▸ **Your assignment**
Go through the entries below and return every line that contains "discoverable".

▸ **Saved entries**

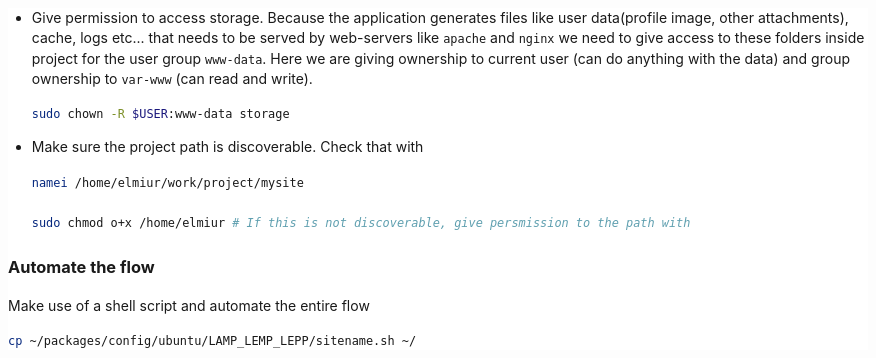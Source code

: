 - Give permission to access storage. Because the application generates files like user data(profile image, other attachments), cache, logs etc... that needs to be served by web-servers like `apache` and `nginx` we need to give access to these folders inside project for the user group `www-data`. Here we are giving ownership to current user (can do anything with the data) and group ownership to `var-www` (can read and write).

  ```sh
  sudo chown -R $USER:www-data storage
  ```

- Make sure the project path is discoverable. Check that with

  ```sh
  namei /home/elmiur/work/project/mysite

  sudo chmod o+x /home/elmiur # If this is not discoverable, give persmission to the path with
  ```

### Automate the flow

Make use of a shell script and automate the entire flow

```sh
cp ~/packages/config/ubuntu/LAMP_LEMP_LEPP/sitename.sh ~/
```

▸ **Reply**
- Make sure the project path is discoverable. Check that with
  sudo chmod o+x /home/elmiur # If this is not discoverable, give persmission to the path with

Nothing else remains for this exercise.